So, at the end of the day, where would the author rather be? Would he rather
send his kids somewhere else? I doubt it, but internally he may have a streak
of contempt while living and working in this environment.

I visited Stanford for a few hours while travelling through California and
even the bookshop clerk pretended I was some sort of king. Maybe she took
acting classes, or denies the fact were she not employed by Stanford, many of
the students wouldn't give her much more than the time of day.

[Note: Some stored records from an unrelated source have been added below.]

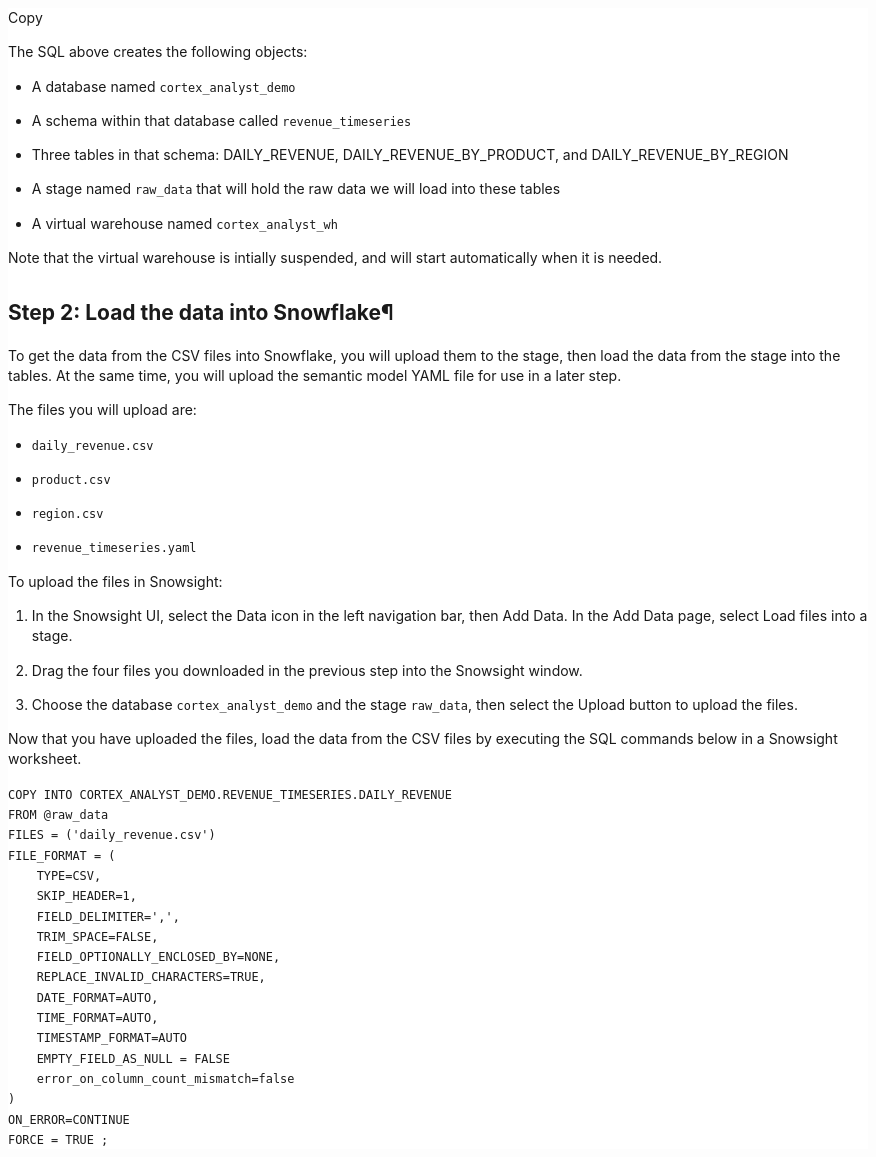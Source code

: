 
Copy

The SQL above creates the following objects:

  * A database named `cortex_analyst_demo`

  * A schema within that database called `revenue_timeseries`

  * Three tables in that schema: DAILY_REVENUE, DAILY_REVENUE_BY_PRODUCT, and DAILY_REVENUE_BY_REGION

  * A stage named `raw_data` that will hold the raw data we will load into these tables

  * A virtual warehouse named `cortex_analyst_wh`

Note that the virtual warehouse is intially suspended, and will start
automatically when it is needed.

## Step 2: Load the data into Snowflake¶

To get the data from the CSV files into Snowflake, you will upload them to the
stage, then load the data from the stage into the tables. At the same time,
you will upload the semantic model YAML file for use in a later step.

The files you will upload are:

  * `daily_revenue.csv`

  * `product.csv`

  * `region.csv`

  * `revenue_timeseries.yaml`

To upload the files in Snowsight:

  1. In the Snowsight UI, select the Data icon in the left navigation bar, then Add Data. In the Add Data page, select Load files into a stage.

  2. Drag the four files you downloaded in the previous step into the Snowsight window.

  3. Choose the database `cortex_analyst_demo` and the stage `raw_data`, then select the Upload button to upload the files.

Now that you have uploaded the files, load the data from the CSV files by
executing the SQL commands below in a Snowsight worksheet.

    
    
    COPY INTO CORTEX_ANALYST_DEMO.REVENUE_TIMESERIES.DAILY_REVENUE
    FROM @raw_data
    FILES = ('daily_revenue.csv')
    FILE_FORMAT = (
        TYPE=CSV,
        SKIP_HEADER=1,
        FIELD_DELIMITER=',',
        TRIM_SPACE=FALSE,
        FIELD_OPTIONALLY_ENCLOSED_BY=NONE,
        REPLACE_INVALID_CHARACTERS=TRUE,
        DATE_FORMAT=AUTO,
        TIME_FORMAT=AUTO,
        TIMESTAMP_FORMAT=AUTO
        EMPTY_FIELD_AS_NULL = FALSE
        error_on_column_count_mismatch=false
    )
    ON_ERROR=CONTINUE
    FORCE = TRUE ;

I have nothing against Standford or the people that attend, and the article
rang true with my experience passing through the school and my experience with
people in that 'sphere' of influence. I don't associate myself with any
sphere, and I aim to look at everyone's humanity. Furthermore, I went to a top
univeristy (in Australia), but was one of the 'searchers,' so perhaps you can
go to an Ivy league school but obtain the benefits on your own terms. When I
got to university, I realized that not only had I not 'arrived,' but that I
had barely even started. It really depends how deep you want your journey to
go.

Says the article: "There’s no point in excluding people unless they know
they’ve been excluded."

Social exclusion as practiced by the 'elites' (or anyone with any modicum of
power) has its usefulness - it's a way to get ahead and stay ahead with that
power. As such, people that are excluded shouldn't take it personally when
they realize that the person or people who are excluding them overtly or
covertly have designated them as their worst enemy, biggest rival, and their
greatest fear. Ironically, for those not truly confronting their fears, the
greatest power is deflected.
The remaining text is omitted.